··· Provided records ···

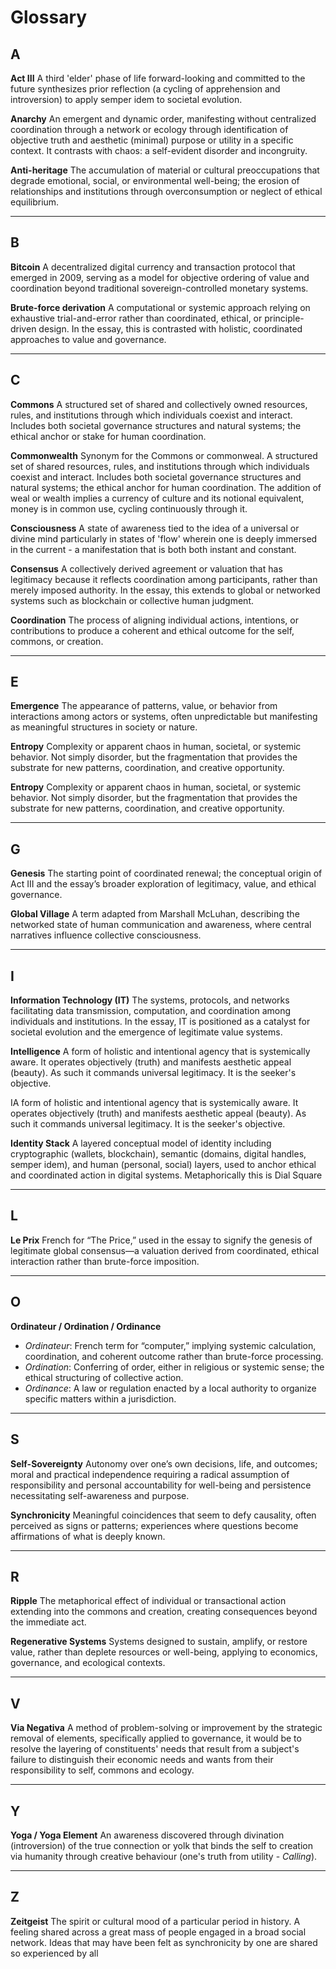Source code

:# **Glossary**

## A

**Act III**
A third 'elder' phase of life forward-looking and committed to the future synthesizes prior reflection (a cycling of apprehension and introversion) to apply semper idem to societal evolution.

**Anarchy**
An emergent and dynamic order, manifesting without centralized coordination through a network or ecology through identification of objective truth and aesthetic (minimal) purpose or utility in a specific context. It contrasts with chaos: a self-evident disorder and incongruity.

**Anti-heritage**
 The accumulation of material or cultural preoccupations that degrade emotional, social, or environmental well-being; the erosion of relationships and institutions through overconsumption or neglect of ethical equilibrium.

------

## B

**Bitcoin**
 A decentralized digital currency and transaction protocol that emerged in 2009, serving as a model for objective ordering of value and coordination beyond traditional sovereign-controlled monetary systems.

**Brute-force derivation**
 A computational or systemic approach relying on exhaustive trial-and-error rather than coordinated, ethical, or principle-driven design. In the essay, this is contrasted with holistic, coordinated approaches to value and governance.

------

## C

**Commons**
 A structured set of shared and collectively owned resources, rules, and institutions through which individuals coexist and interact. Includes both societal governance structures and natural systems; the ethical anchor or stake for human coordination.

**Commonwealth**
Synonym for the Commons or commonweal. A structured set of shared resources, rules, and institutions through which individuals coexist and interact. Includes both societal governance structures and natural systems; the ethical anchor for human coordination. The addition of weal or wealth implies a currency of culture and its notional equivalent, money is in common use, cycling continuously through it.

**Consciousness**
A state of awareness tied to the idea of a universal or divine mind particularly in states of 'flow' wherein one is deeply immersed in the current - a manifestation that is both both instant and constant.

**Consensus**
 A collectively derived agreement or valuation that has legitimacy because it reflects coordination among participants, rather than merely imposed authority. In the essay, this extends to global or networked systems such as blockchain or collective human judgment.

**Coordination**
 The process of aligning individual actions, intentions, or contributions to produce a coherent and ethical outcome for the self, commons, or creation.

------

## E

**Emergence**
 The appearance of patterns, value, or behavior from interactions among actors or systems, often unpredictable but manifesting as meaningful structures in society or nature.

**Entropy**
 Complexity or apparent chaos in human, societal, or systemic behavior. Not simply disorder, but the fragmentation that provides the substrate for new patterns, coordination, and creative opportunity.

**Entropy**
 Complexity or apparent chaos in human, societal, or systemic behavior. Not simply disorder, but the fragmentation that provides the substrate for new patterns, coordination, and creative opportunity.

------

## G

**Genesis**
 The starting point of coordinated renewal; the conceptual origin of Act III and the essay’s broader exploration of legitimacy, value, and ethical governance.

**Global Village**
 A term adapted from Marshall McLuhan, describing the networked state of human communication and awareness, where central narratives influence collective consciousness.

------

## I

**Information Technology (IT)**
The systems, protocols, and networks facilitating data transmission, computation, and coordination among individuals and institutions. In the essay, IT is positioned as a catalyst for societal evolution and the emergence of legitimate value systems.

**Intelligence**
A form of holistic and intentional agency that is systemically aware. It operates objectively (truth) and manifests aesthetic appeal  (beauty). As such it commands universal legitimacy. It is the seeker's objective.

IA form of holistic and intentional agency that is systemically aware. It operates objectively (truth) and manifests aesthetic appeal  (beauty). As such it commands universal legitimacy. It is the seeker's objective.

**Identity Stack**
 A layered conceptual model of identity including cryptographic (wallets, blockchain), semantic (domains, digital handles, semper idem), and human (personal, social) layers, used to anchor ethical and coordinated action in digital systems. Metaphorically this is Dial Square

------

## L

**Le Prix**
 French for “The Price,” used in the essay to signify the genesis of legitimate global consensus—a valuation derived from coordinated, ethical interaction rather than brute-force imposition.

------

## O

**Ordinateur / Ordination / Ordinance**

- *Ordinateur*: French term for “computer,” implying systemic calculation, coordination, and coherent outcome rather than brute-force processing.
- *Ordination*: Conferring of order, either in religious or systemic sense; the ethical structuring of collective action.
- *Ordinance*: A law or regulation enacted by a local authority to organize specific matters within a jurisdiction.

------

## S

**Self-Sovereignty**
Autonomy over one’s own decisions, life, and outcomes; moral and practical independence requiring a radical assumption of responsibility and personal accountability for well-being and persistence necessitating self-awareness and purpose.

**Synchronicity**
Meaningful coincidences that seem to defy causality, often perceived as signs or patterns; experiences where questions become affirmations of what is deeply known.

------

## R

**Ripple**
The metaphorical effect of individual or transactional action extending into the commons and creation, creating consequences beyond the immediate act.

**Regenerative Systems**
 Systems designed to sustain, amplify, or restore value, rather than deplete resources or well-being, applying to economics, governance, and ecological contexts.

------

## V

**Via Negativa**
A method of problem-solving or improvement by the strategic removal of elements, specifically applied to governance, it would be to resolve the layering of constituents' needs that result from a subject's failure to distinguish their economic needs and wants from their responsibility to self, commons and ecology.

------

## Y

**Yoga / Yoga Element**
An awareness discovered through divination (introversion) of the true connection or yolk that binds the self to creation via humanity through creative behaviour (one's truth from utility - *Calling*). 

------

## Z

**Zeitgeist**
The spirit or cultural mood of a particular period in history. A feeling shared across a great mass of people engaged in a broad social network. Ideas that may have been felt as synchronicity by one are shared so experienced by all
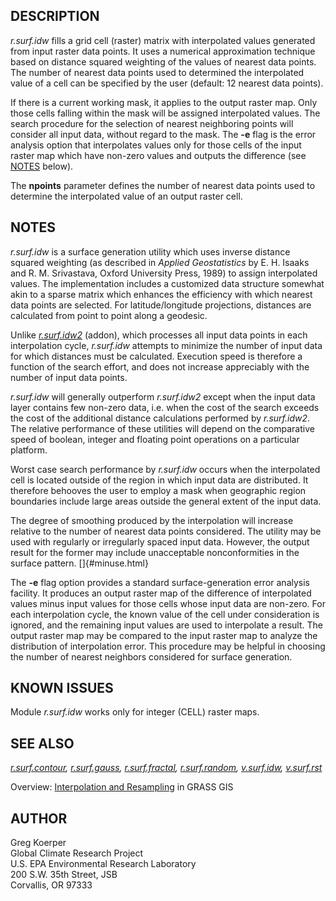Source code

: ## DESCRIPTION

*r.surf.idw* fills a grid cell (raster) matrix with interpolated values
generated from input raster data points. It uses a numerical
approximation technique based on distance squared weighting of the
values of nearest data points. The number of nearest data points used to
determined the interpolated value of a cell can be specified by the user
(default: 12 nearest data points).

If there is a current working mask, it applies to the output raster map.
Only those cells falling within the mask will be assigned interpolated
values. The search procedure for the selection of nearest neighboring
points will consider all input data, without regard to the mask. The
**-e** flag is the error analysis option that interpolates values only
for those cells of the input raster map which have non-zero values and
outputs the difference (see [NOTES](#minuse.html) below).

The **npoints** parameter defines the number of nearest data points used
to determine the interpolated value of an output raster cell.

## NOTES

*r.surf.idw* is a surface generation utility which uses inverse distance
squared weighting (as described in *Applied Geostatistics* by E. H.
Isaaks and R. M. Srivastava, Oxford University Press, 1989) to assign
interpolated values. The implementation includes a customized data
structure somewhat akin to a sparse matrix which enhances the efficiency
with which nearest data points are selected. For latitude/longitude
projections, distances are calculated from point to point along a
geodesic.

Unlike
*[r.surf.idw2](https://grass.osgeo.org/grass8/manuals/addons/r.surf.idw2.html)*
(addon), which processes all input data points in each interpolation
cycle, *r.surf.idw* attempts to minimize the number of input data for
which distances must be calculated. Execution speed is therefore a
function of the search effort, and does not increase appreciably with
the number of input data points.

*r.surf.idw* will generally outperform *r.surf.idw2* except when the
input data layer contains few non-zero data, i.e. when the cost of the
search exceeds the cost of the additional distance calculations
performed by *r.surf.idw2*. The relative performance of these utilities
will depend on the comparative speed of boolean, integer and floating
point operations on a particular platform.

Worst case search performance by *r.surf.idw* occurs when the
interpolated cell is located outside of the region in which input data
are distributed. It therefore behooves the user to employ a mask when
geographic region boundaries include large areas outside the general
extent of the input data.

The degree of smoothing produced by the interpolation will increase
relative to the number of nearest data points considered. The utility
may be used with regularly or irregularly spaced input data. However,
the output result for the former may include unacceptable
nonconformities in the surface pattern. []{#minuse.html}

The **-e** flag option provides a standard surface-generation error
analysis facility. It produces an output raster map of the difference of
interpolated values minus input values for those cells whose input data
are non-zero. For each interpolation cycle, the known value of the cell
under consideration is ignored, and the remaining input values are used
to interpolate a result. The output raster map may be compared to the
input raster map to analyze the distribution of interpolation error.
This procedure may be helpful in choosing the number of nearest
neighbors considered for surface generation.

## KNOWN ISSUES

Module *r.surf.idw* works only for integer (CELL) raster maps.

## SEE ALSO

*[r.surf.contour](r.surf.contour.html),
[r.surf.gauss](r.surf.gauss.html),
[r.surf.fractal](r.surf.fractal.html),
[r.surf.random](r.surf.random.html), [v.surf.idw](v.surf.idw.html),
[v.surf.rst](v.surf.rst.html)*

Overview: [Interpolation and
Resampling](https://grasswiki.osgeo.org/wiki/Interpolation) in GRASS GIS

## AUTHOR

Greg Koerper\
Global Climate Research Project\
U.S. EPA Environmental Research Laboratory\
200 S.W. 35th Street, JSB\
Corvallis, OR 97333
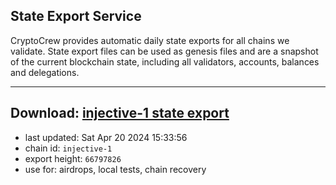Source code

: ## State Export Service
CryptoCrew provides automatic daily state exports for all chains we validate. State export files can be used as genesis files and are a snapshot of the current blockchain state, including all validators, accounts, balances and delegations.

---
**Download: [injective-1 state export](https://dl-eu2.ccvalidators.com/SERVICE/injective/injective-1_export_66797826.json)**
---

- last updated: Sat Apr 20 2024 15:33:56
- chain id: `injective-1`
- export height: `66797826`
- use for: airdrops, local tests, chain recovery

···

Would you output only the span of the records above that opens with the line containing "Systems designed to" and closes with the line containing "If there is", ends included and pictures dropped?

 Systems designed to sustain, amplify, or restore value, rather than deplete resources or well-being, applying to economics, governance, and ecological contexts.

------

## V

**Via Negativa**
A method of problem-solving or improvement by the strategic removal of elements, specifically applied to governance, it would be to resolve the layering of constituents' needs that result from a subject's failure to distinguish their economic needs and wants from their responsibility to self, commons and ecology.

------

## Y

**Yoga / Yoga Element**
An awareness discovered through divination (introversion) of the true connection or yolk that binds the self to creation via humanity through creative behaviour (one's truth from utility - *Calling*). 

------

## Z

**Zeitgeist**
The spirit or cultural mood of a particular period in history. A feeling shared across a great mass of people engaged in a broad social network. Ideas that may have been felt as synchronicity by one are shared so experienced by all
Source code

: ## DESCRIPTION

*r.surf.idw* fills a grid cell (raster) matrix with interpolated values
generated from input raster data points. It uses a numerical
approximation technique based on distance squared weighting of the
values of nearest data points. The number of nearest data points used to
determined the interpolated value of a cell can be specified by the user
(default: 12 nearest data points).

If there is a current working mask, it applies to the output raster map.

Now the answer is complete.